Monday, Aug. 22, 1960

A Different Drummer

The scene was tense, the room hushed. At a barren table in the Bell Telephone Laboratories in Holmdel, N.J., Dr. John Robinson Pierce gulped coffee and nibbled nervously on a doughnut. A loudspeaker clicked on, long enough for a brief, metallic announcement: "Trinidad still tracking." Fidgeting, Pierce waited in the silence that followed, twisting the coffee cup in his hands. Suddenly, the speaker crackled again, and an excited voice relayed a message from Australia: "Woomera has it!" Pierce leaped out of his chair, his glasses bouncing on his nose. "It's in orbit," he cried. "Echo is in orbit." An hour later, a familiar voice filled the room : "This is President Eisenhower speaking." The President's words, spoken into a White House tape recorder months before, had just been broadcast from Goldstone, Calif., and had carried clearly across 2,500 miles of space to Holmdel's horn-shaped antenna. It was a major space-age breakthrough. After one earlier failure, the U.S. National Aeronautics and Space Administration had successfully launched an Echo satellite, a huge, metal ized balloon capable of reflecting radio messages from earth. The U.S. thus opened the door to a new system of inter continental communications unaffected by either the curvature of the earth's surface or atmospheric disturbance.

Long & Hard. The biggest man-made object ever placed in space, Echo I is a plastic balloon as high as a ten-story building, with an aluminum coat that refleets radiomagnetic waves of frequencies up to 20.000 megacycles. Its skin is only .0005 in. thick--about half as thick as the cellophane on a pack of cigarettes. Packed accordion-fashion into the nose of a Thor-Delta rocket fired from Cape Canaveral, the 136-lb. satellite was filled with sublimating powders that expanded into gas in the direct rays of the sun and caused the balloon to inflate itself in orbit.

Its orbit was a triumph of precision. Echo I was circling the earth once every 121.6 min. at altitudes ranging from 1,018 to 1,160 miles. It deviated from its planned course by only one-tenth of a degree and four miles of altitude. Visible as the brightest stars in the night sky it was quickly sighted by observers in England. Australia and Japan. After it has been bombarded by meteorites and misshapen by the cold of sunless space, it is anybody's guess how long Echo I will remain on course. But this did not diminish the jubilation of scientists. Said T. Keith Glennan of the National Aeronautics and Space Administration: "It has been a long, hard road, but it is awfully nice to come to the end of it with success."

Hardest & Sweetest. The road has been hardest and success sweetest for Bell Telephone's wispy (125 Ibs.) Dr. Pierce. At California Institute of Technology, Pierce. 50, studied chemical engineering, switched to aeronautics and then ("I got bored drawing rivets") to electronics. Holder of 55 electronics patents, Pierce has written three technical books and seven (under the pseudonym of J. J. Coupling), science-fiction stories. His first space-fiction yarn, written in high school, described the abduction of New York's Woolworth Building by aliens from Outer Space.

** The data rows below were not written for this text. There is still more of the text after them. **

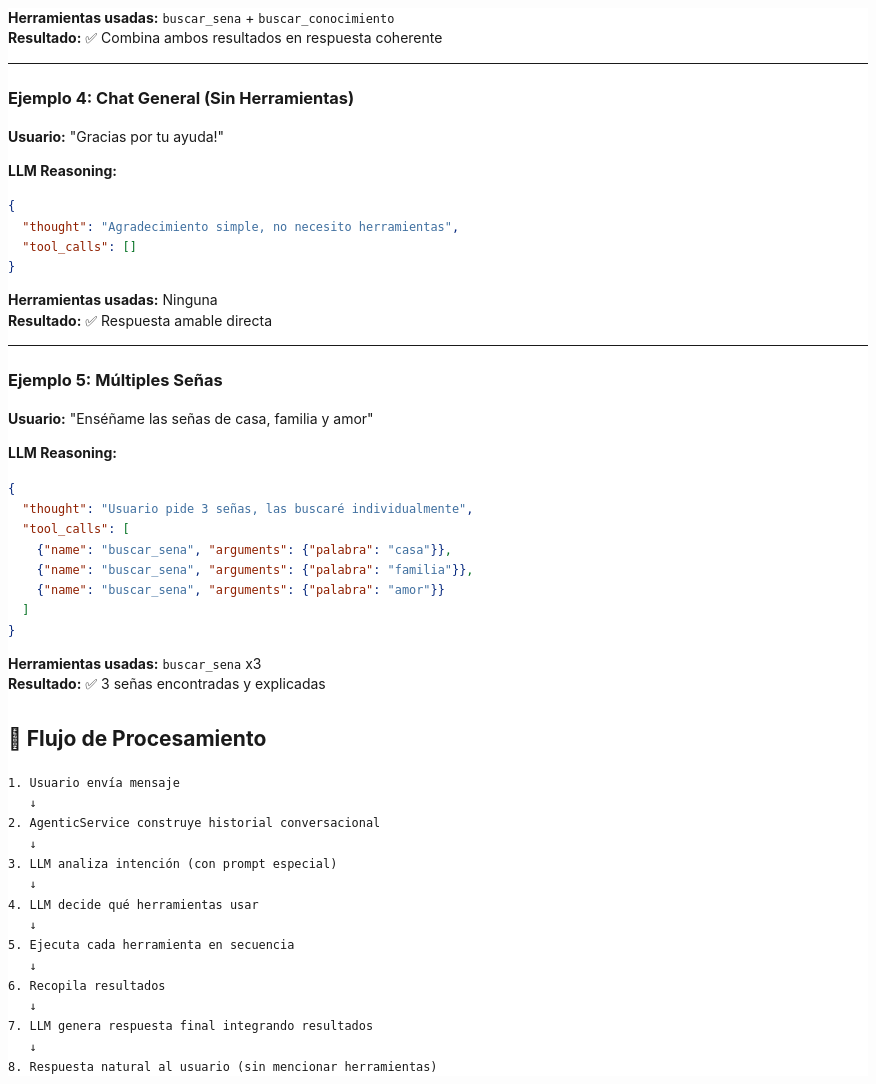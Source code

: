 **Herramientas usadas:** `buscar_sena` + `buscar_conocimiento`  
**Resultado:** ✅ Combina ambos resultados en respuesta coherente

---

### Ejemplo 4: Chat General (Sin Herramientas)
**Usuario:** "Gracias por tu ayuda!"

**LLM Reasoning:**
```json
{
  "thought": "Agradecimiento simple, no necesito herramientas",
  "tool_calls": []
}
```

**Herramientas usadas:** Ninguna  
**Resultado:** ✅ Respuesta amable directa

---

### Ejemplo 5: Múltiples Señas
**Usuario:** "Enséñame las señas de casa, familia y amor"

**LLM Reasoning:**
```json
{
  "thought": "Usuario pide 3 señas, las buscaré individualmente",
  "tool_calls": [
    {"name": "buscar_sena", "arguments": {"palabra": "casa"}},
    {"name": "buscar_sena", "arguments": {"palabra": "familia"}},
    {"name": "buscar_sena", "arguments": {"palabra": "amor"}}
  ]
}
```

**Herramientas usadas:** `buscar_sena` x3  
**Resultado:** ✅ 3 señas encontradas y explicadas

## 🔄 Flujo de Procesamiento

```
1. Usuario envía mensaje
   ↓
2. AgenticService construye historial conversacional
   ↓
3. LLM analiza intención (con prompt especial)
   ↓
4. LLM decide qué herramientas usar
   ↓
5. Ejecuta cada herramienta en secuencia
   ↓
6. Recopila resultados
   ↓
7. LLM genera respuesta final integrando resultados
   ↓
8. Respuesta natural al usuario (sin mencionar herramientas)
```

Pierce proposed the construction of communications satellites back in 1955, two years before Russia launched Sputnik. He found no takers. Then, when he learned three years later that NASA was experimenting with large, inflatable satellites--but to test air resistance, not space communications--Pierce took his case in person to Washington. He persuaded Sputnik-shocked Government officials to set aside funds for a space project that, however practical, was noncompetitive with Russia. Pierce's proposal was pragmatic indeed; in 1927, U.S. overseas telephone calls totaled only 11,000; last year 3,000,000 intercontinental calls were placed from the U.S. Dr. Pierce reasoned that a string of reflecting satellites would provide the U.S. with an all-weather, broad-band communications system capable of handling 1,000 intercontinental telephone, radio and television signals simultaneously.

Making the point that while the U.S.S.R. uses its satellites for propaganda, the U.S. should put its space efforts to practical purposes. Pierce recalled a passage from Thoreau's Walden: "If a man does not keep pace with his companions, perhaps it is because he hears a different drummer. Let him step to the music which he hears, however measured or far away." Added Pierce: "Perhaps we hear a different drummer."

Last week at Holmdel, Scientist Pierce listened attentively to President Eisenhower's brief message from space and allowed with considerable understatement:

"Project Echo seems to be something of practical importance." Then he drove the 35 miles to his home in Berkeley Heights, N.J., rested briefly, and went out to paint his garage--while Echo I. the product of his imagination and initiative, signaled another first in man's space adventures.